WE often think of innovation as being the preserve of the high tech sector, but this week I found a great example on an industrial estate in the back streets of Darlington.

Our leading business story today looks at the bold plans to grow the Netpark science and technology business hub in County Durham.

Since it opened 10 years ago the site has been regarded as one of the poster boys of North-East innovation. It struggled to live up to the hype during its formative years, but more recently the park has begun to find its feet.

If you want to see an innovation-led business then pop over to Netpark and talk to Richard Kirk at Polyphotonix. Richard’s awards cabinet is steadily filling up as news spreads about the revolutionary mask the firm has designed to treat, and potentially cure, cases of diabetic blindness.

Nearby Kromek produces sensors that are in demand from physicians, airports and the US homeland security services.

Across Netpark’s 23 businesses you will find similar stories of companies striving to find new and better ways to adapt materials into products. If the park’s 10 year masterplan is implemented there will be 200 similar businesses forming a community of like-minded innovators right here in the North-East. This is inspirational stuff.

The swish labs, clean rooms and offices of Netpark may be regarded as County Durham’s small scale version of Silicon Valley, but Cleveland Street in Darlington is an unlikely setting for cutting edge innovation. At least that is what I thought when I pulled up outside a drab-looking industrial unit where Aycliffe Filtration Limited has its base. But AFL boss David Franks is as much an innovator as anyone on Netpark. His determination to survive the downturn, and carve out a niche amid cut price Chinese-made filtration products, has seen him refine and adapt to whatever his customers wanted.

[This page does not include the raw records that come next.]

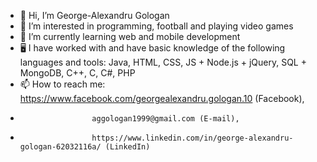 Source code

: - 👋 Hi, I’m George-Alexandru Gologan
- 👀 I’m interested in programming, football and playing video games
- 🌱 I’m currently learning web and mobile development
- 🖥️ I have worked with and have basic knowledge of the following languages and tools: Java, HTML, CSS, JS + Node.js + jQuery, SQL + MongoDB, C++, C, C#, PHP
- 📫 How to reach me: https://www.facebook.com/georgealexandru.gologan.10 (Facebook),
-                     aggologan1999@gmail.com (E-mail),
-                     https://www.linkedin.com/in/george-alexandru-gologan-62032116a/ (LinkedIn)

His workshop where he experiments with new ways of filtering nasty stuff out of water is more Heath Robinson than Steve Jobs, but it thrums with the spirit of a business that lives and breathes the concept of innovate or die.

Tony Blair famously set out his priorities for office, and encapsulated the mood for change, with his memorable education, education, education speech. If Ed Miliband wants to jolt his election campaign into life he could do worse than replace the word ‘education’ with ‘innovation’ to produce a stirring clarion call for radical change.